I'm with others suggesting local mills, and pointing out that ever if you feed all organic, you can't advertise and sell them that way. I went from paying $16.50/40# at TSC for All Flock to paying $24/100# from the local mill, and I get more recent mill dates as well. If I bought 10 bags at a time, I could get it cheaper still, but my little flock (currently) can't eat it that fast, so I'm paying a small premium for freshness.
A BSF Composter to pump out protein treats is a great idea, but I found FL too hot for it to work. You may experience similar difficulties in AZ - be aware. The benefit of one is so great that I'm going to try again this spring, now that I've moved it to a cooler, more shaded spot.

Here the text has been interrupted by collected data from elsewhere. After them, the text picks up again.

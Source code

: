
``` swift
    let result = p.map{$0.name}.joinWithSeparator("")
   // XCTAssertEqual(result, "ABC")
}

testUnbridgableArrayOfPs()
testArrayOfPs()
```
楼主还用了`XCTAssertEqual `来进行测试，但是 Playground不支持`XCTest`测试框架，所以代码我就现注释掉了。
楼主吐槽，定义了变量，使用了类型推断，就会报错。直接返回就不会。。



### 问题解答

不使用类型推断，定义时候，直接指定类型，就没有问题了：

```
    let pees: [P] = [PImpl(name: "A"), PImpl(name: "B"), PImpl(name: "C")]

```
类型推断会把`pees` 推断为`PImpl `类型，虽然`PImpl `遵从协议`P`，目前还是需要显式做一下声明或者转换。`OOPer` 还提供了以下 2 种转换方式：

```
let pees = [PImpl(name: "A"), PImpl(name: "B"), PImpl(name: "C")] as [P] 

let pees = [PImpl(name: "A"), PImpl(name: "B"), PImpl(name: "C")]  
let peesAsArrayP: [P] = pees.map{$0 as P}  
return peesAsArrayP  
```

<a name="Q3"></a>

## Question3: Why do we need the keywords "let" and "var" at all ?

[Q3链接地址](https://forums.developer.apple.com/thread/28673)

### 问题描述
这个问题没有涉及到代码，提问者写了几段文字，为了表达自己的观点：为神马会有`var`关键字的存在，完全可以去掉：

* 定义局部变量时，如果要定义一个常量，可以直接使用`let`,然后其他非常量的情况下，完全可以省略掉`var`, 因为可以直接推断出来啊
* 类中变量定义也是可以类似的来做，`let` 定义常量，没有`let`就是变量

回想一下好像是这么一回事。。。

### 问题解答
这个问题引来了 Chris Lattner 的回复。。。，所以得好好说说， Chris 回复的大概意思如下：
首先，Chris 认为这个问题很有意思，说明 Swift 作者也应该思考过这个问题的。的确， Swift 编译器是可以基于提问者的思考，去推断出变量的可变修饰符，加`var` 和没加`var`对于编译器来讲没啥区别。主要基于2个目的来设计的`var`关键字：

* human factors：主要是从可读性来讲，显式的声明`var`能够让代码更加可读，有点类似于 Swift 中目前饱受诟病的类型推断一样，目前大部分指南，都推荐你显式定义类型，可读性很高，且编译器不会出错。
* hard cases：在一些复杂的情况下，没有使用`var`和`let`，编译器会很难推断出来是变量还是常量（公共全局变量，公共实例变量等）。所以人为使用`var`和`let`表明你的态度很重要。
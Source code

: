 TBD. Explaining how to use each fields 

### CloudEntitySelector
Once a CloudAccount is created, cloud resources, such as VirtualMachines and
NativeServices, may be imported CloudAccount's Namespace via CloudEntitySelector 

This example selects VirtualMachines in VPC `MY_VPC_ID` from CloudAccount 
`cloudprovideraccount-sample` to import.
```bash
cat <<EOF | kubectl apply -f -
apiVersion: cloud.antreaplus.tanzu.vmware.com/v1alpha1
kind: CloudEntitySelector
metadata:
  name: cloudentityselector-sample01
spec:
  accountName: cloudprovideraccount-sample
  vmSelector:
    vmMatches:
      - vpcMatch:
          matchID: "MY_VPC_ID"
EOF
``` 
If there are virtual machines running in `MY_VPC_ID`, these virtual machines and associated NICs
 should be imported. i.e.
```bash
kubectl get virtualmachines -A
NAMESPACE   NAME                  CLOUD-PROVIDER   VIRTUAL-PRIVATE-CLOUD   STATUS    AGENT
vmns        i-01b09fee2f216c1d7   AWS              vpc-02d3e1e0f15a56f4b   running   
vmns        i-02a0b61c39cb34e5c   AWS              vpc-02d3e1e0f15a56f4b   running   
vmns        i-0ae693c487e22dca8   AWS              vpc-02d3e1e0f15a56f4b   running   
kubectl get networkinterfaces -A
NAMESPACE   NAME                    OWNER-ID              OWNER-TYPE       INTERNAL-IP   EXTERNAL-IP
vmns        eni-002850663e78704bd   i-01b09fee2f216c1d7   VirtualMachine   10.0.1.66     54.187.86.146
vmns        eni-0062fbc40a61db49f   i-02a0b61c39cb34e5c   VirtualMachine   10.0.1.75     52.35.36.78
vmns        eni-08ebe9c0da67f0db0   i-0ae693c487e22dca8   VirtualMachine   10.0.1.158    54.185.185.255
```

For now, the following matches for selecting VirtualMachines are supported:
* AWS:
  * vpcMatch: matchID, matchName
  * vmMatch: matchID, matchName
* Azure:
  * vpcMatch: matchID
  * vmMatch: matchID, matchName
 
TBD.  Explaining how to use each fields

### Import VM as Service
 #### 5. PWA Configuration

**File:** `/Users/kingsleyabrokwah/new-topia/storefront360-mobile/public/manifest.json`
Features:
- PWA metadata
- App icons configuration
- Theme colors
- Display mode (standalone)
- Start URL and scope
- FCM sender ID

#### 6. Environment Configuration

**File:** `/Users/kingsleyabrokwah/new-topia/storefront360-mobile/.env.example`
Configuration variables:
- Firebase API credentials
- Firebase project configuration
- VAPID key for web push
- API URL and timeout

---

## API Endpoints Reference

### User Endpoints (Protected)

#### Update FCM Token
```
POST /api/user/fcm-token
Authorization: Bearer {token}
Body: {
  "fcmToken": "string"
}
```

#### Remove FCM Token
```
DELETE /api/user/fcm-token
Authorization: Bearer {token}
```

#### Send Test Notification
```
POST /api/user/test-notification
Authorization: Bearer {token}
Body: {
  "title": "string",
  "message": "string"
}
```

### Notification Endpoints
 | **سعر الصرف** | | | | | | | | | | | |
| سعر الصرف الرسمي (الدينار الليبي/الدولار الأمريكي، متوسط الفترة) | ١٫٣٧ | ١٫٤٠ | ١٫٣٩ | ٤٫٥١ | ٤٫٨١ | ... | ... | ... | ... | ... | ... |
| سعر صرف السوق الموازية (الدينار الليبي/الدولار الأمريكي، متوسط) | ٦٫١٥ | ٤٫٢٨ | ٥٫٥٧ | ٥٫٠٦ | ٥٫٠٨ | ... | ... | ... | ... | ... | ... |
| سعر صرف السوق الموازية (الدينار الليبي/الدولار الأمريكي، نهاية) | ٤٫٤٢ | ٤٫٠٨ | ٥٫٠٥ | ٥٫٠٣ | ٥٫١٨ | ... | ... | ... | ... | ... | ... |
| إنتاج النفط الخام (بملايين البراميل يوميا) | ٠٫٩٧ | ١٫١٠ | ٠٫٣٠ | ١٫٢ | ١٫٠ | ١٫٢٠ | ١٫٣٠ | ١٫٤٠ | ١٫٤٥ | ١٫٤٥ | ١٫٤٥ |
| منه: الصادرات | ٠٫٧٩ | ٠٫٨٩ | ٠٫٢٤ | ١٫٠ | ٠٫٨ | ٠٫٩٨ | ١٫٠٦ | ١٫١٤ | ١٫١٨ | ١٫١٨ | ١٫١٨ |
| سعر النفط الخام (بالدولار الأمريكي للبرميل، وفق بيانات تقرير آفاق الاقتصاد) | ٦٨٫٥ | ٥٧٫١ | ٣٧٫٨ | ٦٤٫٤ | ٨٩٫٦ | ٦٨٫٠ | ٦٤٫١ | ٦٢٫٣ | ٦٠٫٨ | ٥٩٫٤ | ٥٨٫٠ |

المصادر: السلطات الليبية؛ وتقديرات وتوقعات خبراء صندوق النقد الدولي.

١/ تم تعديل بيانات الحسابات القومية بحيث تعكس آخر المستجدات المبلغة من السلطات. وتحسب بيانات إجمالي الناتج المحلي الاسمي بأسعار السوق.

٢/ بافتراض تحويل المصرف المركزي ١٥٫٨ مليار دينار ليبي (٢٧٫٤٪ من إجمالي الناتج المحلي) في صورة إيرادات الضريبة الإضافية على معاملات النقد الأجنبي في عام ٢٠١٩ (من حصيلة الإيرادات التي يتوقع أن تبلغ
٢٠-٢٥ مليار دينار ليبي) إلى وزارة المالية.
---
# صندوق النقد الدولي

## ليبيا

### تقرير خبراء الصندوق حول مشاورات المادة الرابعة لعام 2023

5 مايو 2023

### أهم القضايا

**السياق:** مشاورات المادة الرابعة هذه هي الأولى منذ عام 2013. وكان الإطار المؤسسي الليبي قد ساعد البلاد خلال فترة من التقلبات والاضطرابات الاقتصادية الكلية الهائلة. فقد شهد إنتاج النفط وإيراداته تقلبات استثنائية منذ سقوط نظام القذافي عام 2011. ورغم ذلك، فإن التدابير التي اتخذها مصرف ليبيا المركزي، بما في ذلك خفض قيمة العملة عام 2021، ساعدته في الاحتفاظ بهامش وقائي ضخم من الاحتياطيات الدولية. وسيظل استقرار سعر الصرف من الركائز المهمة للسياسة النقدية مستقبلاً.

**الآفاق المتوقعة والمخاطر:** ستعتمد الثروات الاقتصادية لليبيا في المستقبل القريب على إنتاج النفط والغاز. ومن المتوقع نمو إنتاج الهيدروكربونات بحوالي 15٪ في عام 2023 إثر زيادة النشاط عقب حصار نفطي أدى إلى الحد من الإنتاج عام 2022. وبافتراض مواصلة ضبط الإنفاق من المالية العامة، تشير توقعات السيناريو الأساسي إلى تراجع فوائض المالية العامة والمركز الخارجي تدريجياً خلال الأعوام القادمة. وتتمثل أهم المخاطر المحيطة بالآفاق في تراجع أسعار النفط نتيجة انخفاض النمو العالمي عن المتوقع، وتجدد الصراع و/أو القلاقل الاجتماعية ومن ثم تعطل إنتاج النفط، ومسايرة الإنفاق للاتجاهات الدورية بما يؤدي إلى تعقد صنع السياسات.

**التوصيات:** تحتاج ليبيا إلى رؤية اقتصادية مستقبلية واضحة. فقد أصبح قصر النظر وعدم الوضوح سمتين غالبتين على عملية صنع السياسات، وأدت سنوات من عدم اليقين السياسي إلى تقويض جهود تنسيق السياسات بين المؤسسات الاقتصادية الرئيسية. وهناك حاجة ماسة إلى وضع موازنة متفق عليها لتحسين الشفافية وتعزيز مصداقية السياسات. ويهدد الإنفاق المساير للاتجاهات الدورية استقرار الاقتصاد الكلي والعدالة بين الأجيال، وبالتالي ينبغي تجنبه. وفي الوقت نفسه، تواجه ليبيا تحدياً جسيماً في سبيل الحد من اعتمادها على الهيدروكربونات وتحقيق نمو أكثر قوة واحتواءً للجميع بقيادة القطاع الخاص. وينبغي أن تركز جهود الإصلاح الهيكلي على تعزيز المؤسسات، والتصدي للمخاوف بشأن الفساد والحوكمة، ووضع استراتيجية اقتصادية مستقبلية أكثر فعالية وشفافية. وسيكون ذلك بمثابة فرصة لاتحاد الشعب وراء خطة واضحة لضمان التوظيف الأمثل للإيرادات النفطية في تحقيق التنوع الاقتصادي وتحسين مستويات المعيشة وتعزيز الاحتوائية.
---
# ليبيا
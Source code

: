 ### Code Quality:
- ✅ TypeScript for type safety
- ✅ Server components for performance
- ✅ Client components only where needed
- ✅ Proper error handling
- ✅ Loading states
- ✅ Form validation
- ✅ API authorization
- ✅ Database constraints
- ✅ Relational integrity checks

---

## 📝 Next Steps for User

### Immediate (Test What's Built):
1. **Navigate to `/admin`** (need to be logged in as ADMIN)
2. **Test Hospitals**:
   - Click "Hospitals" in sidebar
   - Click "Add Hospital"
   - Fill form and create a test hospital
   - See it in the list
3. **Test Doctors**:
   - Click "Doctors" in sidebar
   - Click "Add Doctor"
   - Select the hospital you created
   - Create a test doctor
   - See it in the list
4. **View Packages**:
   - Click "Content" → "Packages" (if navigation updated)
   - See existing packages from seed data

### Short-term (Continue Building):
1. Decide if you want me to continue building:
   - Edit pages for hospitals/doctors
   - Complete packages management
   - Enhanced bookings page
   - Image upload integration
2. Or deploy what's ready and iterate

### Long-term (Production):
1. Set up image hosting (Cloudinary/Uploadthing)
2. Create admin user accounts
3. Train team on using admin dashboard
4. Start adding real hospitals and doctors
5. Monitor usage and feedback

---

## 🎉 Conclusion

and re "organic" and hormones - your local mill maybe adds stuff for medicated feeds - which will be all over the label - but I assure you, they aren't investing in extra equipment to add hormones, vitamins, or anything else to the feed. What they are doing is taking (largely) local grains by the truckload, mixing them together in some ratio, then dumping them into a big machine to grind them to powder.
For an extra fee, they put that powder in another machine and press it into pellets before bagging. Or you can mix your "crumble" with water to make an oatmeal like consistency, and get loss down like you were using pellets. Let it ferment a bit, with time and a bit more water, you can adjust the natural vitamin content slightly, and maybe have a bit less pasty butt in your hatchlings. Wet food will also help them with heat related stresses, or so I've found.
/edit and yes, mine free range too. They are free choice as hatchlings, and then in the grow out pen, but at 8-12 weeks when the layers join the flock? By that point, they free range all day, then come into the pen for the one and only meal I feed them each evening, so they are guaranteed to go to bed with full crops - and motivated like hell to forage all day. My birds eat about 4# dry weight of feed each day, and I buy 150# at a time, make my own 21% protein mix. Two bags of 24% game bird, plus one bag of 16% layer.